On a beautiful morning in Foyle’s Hotel, Clifden, O’Halloran – a former member of Offaly’s legendary All-Ireland winning Gaelic football squad of 1982 – takes time out from his heady detail as manager of the local Bank of Ireland branch to chat about his new role in Connacht rugby.
It’s evident from the off that O’Halloran, father of Connacht winger Tiernan, has a great zest for life – something that became apparent from his own early sporting days. In his youth, he won a coveted Hogan Cup with Carmelite College, Moate – defeating St Jarlath’s College in the 1976 All-Ireland decider – before lifting the Sam Maguire Cup following that iconic moment in 1982 when a late goal from Offaly’s Seamus Darby ended Kerry’s five-in-a-row ambitions.
No surprise, then, that O’Halloran talks fondly of those days – days when he also took to the rugby fields of Leinster where he saw Towns Cup action with Athlone (late 1970s), Tullamore (early to mid ‘80s) and Portlaoise (late ‘80s) before he returned to Tullamore again in the early ‘90s.

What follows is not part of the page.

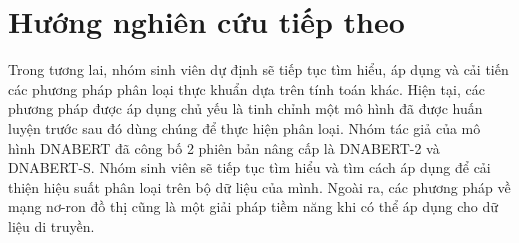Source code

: \section{Hướng nghiên cứu tiếp theo}
Trong tương lai, nhóm sinh viên dự định sẽ tiếp tục tìm hiểu, áp dụng và cải tiến các phương pháp phân loại thực khuẩn dựa trên tính toán khác. Hiện tại, các phương pháp được áp dụng chủ yếu là tinh chỉnh một mô hình đã được huấn luyện trước sau đó dùng chúng để thực hiện phân loại. Nhóm tác giả của mô hình DNABERT\cite{ji2021dnabert} đã công bố 2 phiên bản nâng cấp là DNABERT-2\cite{zhou2023dnabert} và DNABERT-S\cite{zhou2024dnabert}. Nhóm sinh viên sẽ tiếp tục tìm hiểu và tìm cách áp dụng để cải thiện hiệu suất phân loại trên bộ dữ liệu của mình. Ngoài ra, các phương pháp về mạng nơ-ron đồ thị cũng là một giải pháp tiềm năng khi có thể áp dụng cho dữ liệu di truyền.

Invariably, it was the bank job that conjured up this nomadic existence when it came to his club rugby. In the mid ‘90s, he was on the road again, this time his appointment as assistant manager to the bank in Ballygar, leading him to Creggs RFC in 1996.
“I played for Creggs for the two years they were in the All-Ireland League; it (bank appointment) just happened to coincide with those two years Creggs were in Division 4 of the AIL,” says O’Halloran.
“Unfortunately, their stay in the AIL didn’t last beyond the two years. It was always going to be hard for them with a very small pool of players really and probably an ageing team at that stage, with the likes of Ger and Kieran Dowd, Kevin O’Rourke and Barry Kilcommins.”
During this time, O’Halloran would line out with Creggs on the Saturday and, as he had dual status, with Dunmore on the Sunday.
“I had two years with those clubs and then I was appointed as bank manager in Clifden in 1999, so I moved down here then. The natural progression was to join up with Connemara RFC at that stage.”
Then 40 years of age, the father of three decided it was time to bring the curtain down on his playing career and instead began to turn his hand to both coaching and administrative matters with the Connemara All-Blacks, getting involved with both the U-20s and seniors.
“I suppose our biggest success at senior level (with Connemara) would have been the first year we qualified for the All-Ireland League (Division 3), which was the 2001/’02 season. We had finished fourth in the League, proper, but, at that time, there were semifinals and finals. So, we beat Greystones in the semi-final and we beat Trinity in the Old Lansdowne Road in the final.
“That was a huge event for this area, for a small club in Connemara to be playing in Lansdowne Road. Trinity would also have been a very prominent and strong team at that time and, obviously, so would have been Greystones.
It is great to think, though, that we have managed to maintain our status in the league since then.”